### What is expected
Report every line from the following entries that contains the string "Source".

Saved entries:
▬▬▬▬▬▬▬▬▬▬
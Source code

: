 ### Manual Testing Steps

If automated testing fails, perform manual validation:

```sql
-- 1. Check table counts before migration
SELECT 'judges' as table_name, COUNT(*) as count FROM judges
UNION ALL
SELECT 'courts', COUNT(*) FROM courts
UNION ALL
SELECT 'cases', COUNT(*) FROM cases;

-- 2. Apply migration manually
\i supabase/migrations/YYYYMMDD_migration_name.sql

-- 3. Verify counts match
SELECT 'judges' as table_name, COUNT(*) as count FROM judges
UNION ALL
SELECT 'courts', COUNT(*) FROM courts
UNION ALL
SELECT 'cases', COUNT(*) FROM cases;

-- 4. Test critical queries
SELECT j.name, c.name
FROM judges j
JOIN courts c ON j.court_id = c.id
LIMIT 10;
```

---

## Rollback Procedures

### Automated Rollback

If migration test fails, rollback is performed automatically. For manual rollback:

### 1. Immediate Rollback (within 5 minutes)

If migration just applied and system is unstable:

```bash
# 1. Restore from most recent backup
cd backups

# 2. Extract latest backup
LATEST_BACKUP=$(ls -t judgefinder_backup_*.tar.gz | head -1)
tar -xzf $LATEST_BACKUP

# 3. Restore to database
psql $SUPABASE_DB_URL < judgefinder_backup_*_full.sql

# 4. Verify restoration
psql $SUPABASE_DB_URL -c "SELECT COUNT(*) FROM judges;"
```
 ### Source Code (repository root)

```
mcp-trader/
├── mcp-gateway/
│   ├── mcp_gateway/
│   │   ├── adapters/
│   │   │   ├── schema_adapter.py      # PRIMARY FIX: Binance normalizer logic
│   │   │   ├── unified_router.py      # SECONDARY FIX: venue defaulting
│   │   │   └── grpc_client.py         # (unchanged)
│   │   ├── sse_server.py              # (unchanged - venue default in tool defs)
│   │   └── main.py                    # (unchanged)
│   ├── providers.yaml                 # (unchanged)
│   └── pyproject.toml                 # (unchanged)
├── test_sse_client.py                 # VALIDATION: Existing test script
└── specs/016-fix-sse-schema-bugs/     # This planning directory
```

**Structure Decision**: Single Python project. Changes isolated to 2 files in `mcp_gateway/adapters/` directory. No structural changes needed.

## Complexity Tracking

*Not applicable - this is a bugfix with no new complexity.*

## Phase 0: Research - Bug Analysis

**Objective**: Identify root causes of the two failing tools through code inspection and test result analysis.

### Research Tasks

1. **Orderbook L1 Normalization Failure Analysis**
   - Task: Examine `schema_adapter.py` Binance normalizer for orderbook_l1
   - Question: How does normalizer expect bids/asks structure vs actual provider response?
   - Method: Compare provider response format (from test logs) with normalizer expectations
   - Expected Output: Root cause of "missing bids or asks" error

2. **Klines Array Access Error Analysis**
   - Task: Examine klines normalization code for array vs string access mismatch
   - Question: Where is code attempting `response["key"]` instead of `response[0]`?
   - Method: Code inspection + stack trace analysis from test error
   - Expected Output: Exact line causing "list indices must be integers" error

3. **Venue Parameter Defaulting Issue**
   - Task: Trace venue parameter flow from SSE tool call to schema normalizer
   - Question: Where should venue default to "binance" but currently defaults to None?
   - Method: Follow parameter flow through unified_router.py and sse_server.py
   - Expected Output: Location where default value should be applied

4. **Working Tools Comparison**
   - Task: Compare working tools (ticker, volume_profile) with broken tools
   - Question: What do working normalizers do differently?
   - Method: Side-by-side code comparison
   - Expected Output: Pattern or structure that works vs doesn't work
▬▬▬▬▬▬▬▬▬▬
### Task answer
Source code
 ### Source Code (repository root)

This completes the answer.